Something hissed past my ear and slammed into the wall ahead of us. A shout came from behind, then a ragged form hurried past, struggling for footing in the dust.

It was Pham. She turned to look back as she ran, then stumbled and fell. She twisted around to look behind her. Her hair was tangled and her face bruised, with smears of dirt and caked blood under her nose.

She glanced up at Peters. “What you staring at, priest?” Her voice was scarcely audible. She struggled to her feet and fell again as another stone smacked into the ground next to her. Behind us, Rosler snickered.

“Come on, princess!” he shouted. “Come on, you can do it. Let’s see you run!” He pushed past us and followed her down the alley. “Run from your post, run from me. Let’s see how far you get,
Princess
!” His next stone struck
her temple and drew more blood as she limped around the corner into the square ahead.

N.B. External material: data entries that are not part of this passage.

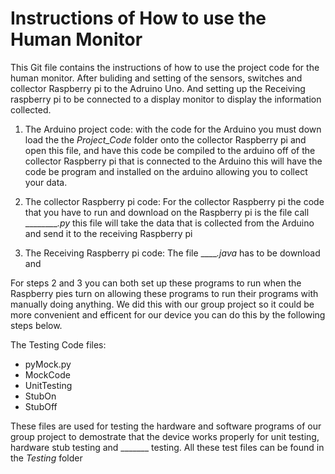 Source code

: # Instructions of How to use the Human Monitor
This Git file contains the instructions of how to use the project code for the human monitor. After buliding and setting of the sensors, switches and collector Raspberry pi to the Adruino Uno. And setting up the Receiving raspberry pi to be connected to a display monitor to display the information collected.

1. The Arduino project code: with the code for the Arduino you must down load the the _Project_Code_ folder onto the collector Raspberry pi and open this file, and have this code be compiled to the arduino off of the collector Raspberry pi that is connected to the Arduino this will have the code be program and installed on the arduino allowing you to collect your data.  

2. The collector Raspberry pi code: For the collector Raspberry pi the code that you have to run and download on the Raspberry pi is the file call _________.py_ this file will take the data that is collected from the Arduino and send it to the receiving Raspberry pi

3. The Receiving Raspberry pi code: The file _____.java_ has to be download and 

For steps 2 and 3 you can both set up these programs to run when the Raspberry pies turn on allowing these programs to run their programs with manually doing anything. We did this with our group project so it could be more convenient and efficent for our device you can do this by the following steps below.

The Testing Code files:
  - pyMock.py
  - MockCode
  - UnitTesting
  - StubOn
  - StubOff
  
These files are used for testing the hardware and software programs of our group project to demostrate that the device works properly for unit testing, hardware stub testing and _______ testing. All these test files can be found in the _Testing_ folder

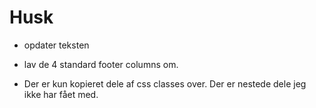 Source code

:# Husk

- opdater teksten
- lav de 4 standard footer columns om.

- Der er kun kopieret dele af css classes over. Der er nestede dele jeg ikke har fået med.
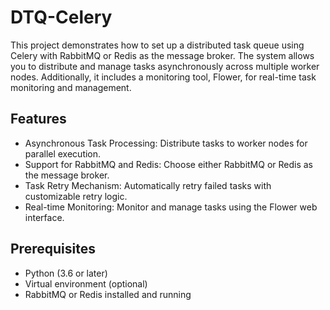 # DTQ-Celery
This project demonstrates how to set up a distributed task queue using Celery with RabbitMQ or Redis as the message broker. The system allows you to distribute and manage tasks asynchronously across multiple worker nodes. Additionally, it includes a monitoring tool, Flower, for real-time task monitoring and management.
## Features
- Asynchronous Task Processing: Distribute tasks to worker nodes for parallel execution.
- Support for RabbitMQ and Redis: Choose either RabbitMQ or Redis as the message broker.
- Task Retry Mechanism: Automatically retry failed tasks with customizable retry logic.
- Real-time Monitoring: Monitor and manage tasks using the Flower web interface.
## Prerequisites
- Python (3.6 or later)
- Virtual environment (optional)
- RabbitMQ or Redis installed and running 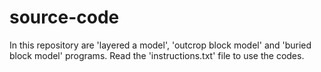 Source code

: # source-code
In this repository are 'layered a model', 'outcrop block model' and 'buried block model' programs. Read the 'instructions.txt' file to use the codes.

Peters gripped my arm, but said nothing.

Ahead of us a tractor pushed the alien’s cage off its dollies into the dirt, over in a far corner of the square. The creature held exactly the same position as it had all along, motionless and eyeless in the center of the cage, watching us all.

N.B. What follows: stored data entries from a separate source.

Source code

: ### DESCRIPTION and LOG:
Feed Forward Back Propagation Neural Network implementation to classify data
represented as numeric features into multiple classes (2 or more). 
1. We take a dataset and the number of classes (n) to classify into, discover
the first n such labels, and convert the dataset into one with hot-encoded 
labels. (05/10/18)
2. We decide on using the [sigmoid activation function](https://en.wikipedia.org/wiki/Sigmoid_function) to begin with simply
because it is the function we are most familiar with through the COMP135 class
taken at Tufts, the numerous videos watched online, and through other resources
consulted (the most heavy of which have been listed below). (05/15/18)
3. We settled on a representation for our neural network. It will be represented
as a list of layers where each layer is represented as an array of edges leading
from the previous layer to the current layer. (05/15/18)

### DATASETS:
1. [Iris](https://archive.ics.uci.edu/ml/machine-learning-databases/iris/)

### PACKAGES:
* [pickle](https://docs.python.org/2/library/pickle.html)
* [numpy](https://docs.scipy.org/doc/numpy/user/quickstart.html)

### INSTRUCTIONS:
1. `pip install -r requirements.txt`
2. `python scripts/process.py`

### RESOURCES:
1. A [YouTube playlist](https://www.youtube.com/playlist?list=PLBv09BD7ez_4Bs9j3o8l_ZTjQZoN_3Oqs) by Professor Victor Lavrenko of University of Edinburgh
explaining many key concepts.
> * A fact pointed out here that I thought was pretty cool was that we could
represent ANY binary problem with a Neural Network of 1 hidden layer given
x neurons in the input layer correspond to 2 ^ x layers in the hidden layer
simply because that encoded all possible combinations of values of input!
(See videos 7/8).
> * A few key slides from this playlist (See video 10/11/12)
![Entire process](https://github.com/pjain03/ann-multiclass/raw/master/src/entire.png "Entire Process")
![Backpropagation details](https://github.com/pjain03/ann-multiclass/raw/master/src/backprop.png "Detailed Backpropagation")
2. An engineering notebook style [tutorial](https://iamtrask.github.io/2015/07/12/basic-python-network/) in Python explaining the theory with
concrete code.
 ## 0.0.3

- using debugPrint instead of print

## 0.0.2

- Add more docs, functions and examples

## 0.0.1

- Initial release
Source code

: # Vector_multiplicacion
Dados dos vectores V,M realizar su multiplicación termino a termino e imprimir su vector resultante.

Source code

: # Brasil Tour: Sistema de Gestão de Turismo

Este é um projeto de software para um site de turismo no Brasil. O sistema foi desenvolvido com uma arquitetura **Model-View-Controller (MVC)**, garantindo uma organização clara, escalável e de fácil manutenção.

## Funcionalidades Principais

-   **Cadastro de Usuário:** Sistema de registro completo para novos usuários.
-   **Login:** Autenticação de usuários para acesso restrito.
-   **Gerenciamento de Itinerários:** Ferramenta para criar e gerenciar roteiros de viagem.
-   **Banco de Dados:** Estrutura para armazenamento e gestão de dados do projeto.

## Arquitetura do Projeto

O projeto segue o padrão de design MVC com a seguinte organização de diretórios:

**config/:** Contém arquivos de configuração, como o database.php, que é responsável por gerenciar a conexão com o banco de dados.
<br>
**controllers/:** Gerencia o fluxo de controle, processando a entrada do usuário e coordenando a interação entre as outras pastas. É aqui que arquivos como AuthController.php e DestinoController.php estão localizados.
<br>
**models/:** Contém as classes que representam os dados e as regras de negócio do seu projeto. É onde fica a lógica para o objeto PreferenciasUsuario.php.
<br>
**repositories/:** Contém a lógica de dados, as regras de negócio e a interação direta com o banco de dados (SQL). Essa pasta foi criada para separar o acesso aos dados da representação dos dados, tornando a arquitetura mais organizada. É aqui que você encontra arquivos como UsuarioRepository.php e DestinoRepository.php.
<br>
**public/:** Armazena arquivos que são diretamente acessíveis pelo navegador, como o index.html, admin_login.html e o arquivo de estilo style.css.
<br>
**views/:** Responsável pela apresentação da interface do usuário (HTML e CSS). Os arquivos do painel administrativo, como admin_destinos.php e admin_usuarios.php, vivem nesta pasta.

Pham and Rosler had disappeared, and the square was left deserted as the tractor pulled away. It was the square outside Miller’s old quarters, where I’d stood talking to Penderson and Dorczak the night Miller had told me about Patel. The door to her quarters hung from one hinge, the gloomy workroom behind it nearly empty after the evacuation. The few remaining items had been strewn on the floor during the aliens’ ransacking.

The dust churned up by the tractor hung suspended over the square, swirling through the vertical columns of weak, midday sun. Pools of the hazy light glowed on the black dirt, surrounded by the shadows from the dome. The doorways leading from the square, and the alien in its cage were difficult to see.

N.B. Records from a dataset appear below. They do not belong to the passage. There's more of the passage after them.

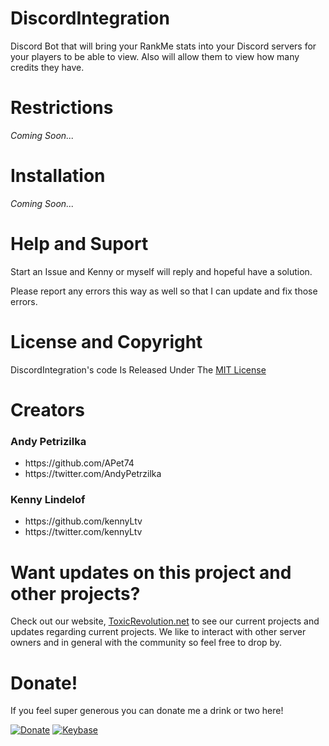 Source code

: # DiscordIntegration
Discord Bot that will bring your RankMe stats into your Discord servers for your players to be able to view. Also will allow them to view how many credits they have.

# Restrictions
_Coming Soon..._
# Installation

_Coming Soon..._

# Help and Suport

Start an Issue and Kenny or myself will reply and hopeful have a solution. 

Please report any errors this way as well so that I can update and fix those errors.

# License and Copyright

DiscordIntegration's code Is Released Under The <a href="https://github.com/ToxicRevolution/DiscordIntegration/blob/master/LICENSE">MIT License</a>

# Creators

<h3> Andy Petrizilka </h3>
<ul>
	<li>https://github.com/APet74</li>
	<li>https://twitter.com/AndyPetrzilka</li>
</ul>
<h3>Kenny Lindelof</h3>
<ul>
	<li>https://github.com/kennyLtv</li>
	<li>https://twitter.com/kennyLtv</li>
</ul>

# Want updates on this project and other projects?

Check out our website, <a href="https://toxicrevolution.net">ToxicRevolution.net</a> to see our current projects and updates regarding current projects. We like to interact with other server owners and in general with the community so feel free to drop by.

# Donate!
If you feel super generous you can donate me a drink or two here!

[![Donate](https://img.shields.io/badge/Donate-PayPal-green.svg)](https://www.paypal.me/AndyPetrzilka)
[![Keybase](https://img.shields.io/badge/Keybase-Group-blue.svg)](https://keybase.io/team/toxicrevolution.development)
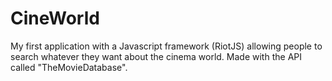 # CineWorld
My first application with a Javascript framework (RiotJS) allowing people to search whatever they want about the cinema world.
Made with the API called "TheMovieDatabase".
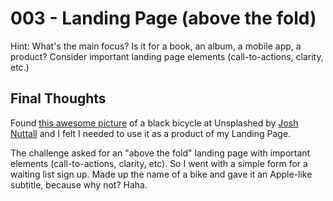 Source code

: # 003 - Landing Page (above the fold)

Hint: What's the main focus? Is it for a book, an album, a mobile app, a product? Consider important landing page elements (call-to-actions, clarity, etc.) 

## Final Thoughts

Found [this awesome picture](https://unsplash.com/photos/XVTWFHcNIko) of a black bicycle at Unsplashed by [Josh Nuttall](http://unsplash.com/@jjnuttall?utm_medium=referral&amp;utm_campaign=photographer-credit&amp;utm_content=creditBadge) and I felt I needed to use it as a product of my Landing Page.

The challenge asked for an "above the fold" landing page with important elements (call-to-actions, clarity, etc). So I went with a simple form for a waiting list sign up. Made up the name of a bike and gave it an Apple-like subtitle, because why not? Haha.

A soldier stuck his head into the square to stare at the creature, then went back the way he’d come. Peters gave the thing a quick glance, then steered me toward the alley that led to my old office near the empty vehicle assembly building. As we approached the office, voices were coming from inside through the open door, and Peters stopped me before going in.

“Eddie, listen to me. This is a day I’ve always believed would come. I thought I was ready for it, that all of us were, but suddenly I don’t know how it’ll end. You need to know that.” He looked at me intently, if somewhat cryptically, for a few moments, then finally took my elbow and led me inside.

Chan wrapped herself around me and held tight, a shiver running through her as she pressed against me. “God, Eddie. I’m glad you’re back. Things aren’t good.”

I held her for a minute with my arms in under her loose jacket, then finally the trembling stopped and she pulled me out of Peters’ way. Tyrone Elliot, the medic Susan Perris, and Kip were on a seat at the far end. Elliot’s eyes were closed. Piles of books and debris stood against the wall, and on the wall near the door, a faded square on the wall marked the missing photograph of Serenitas.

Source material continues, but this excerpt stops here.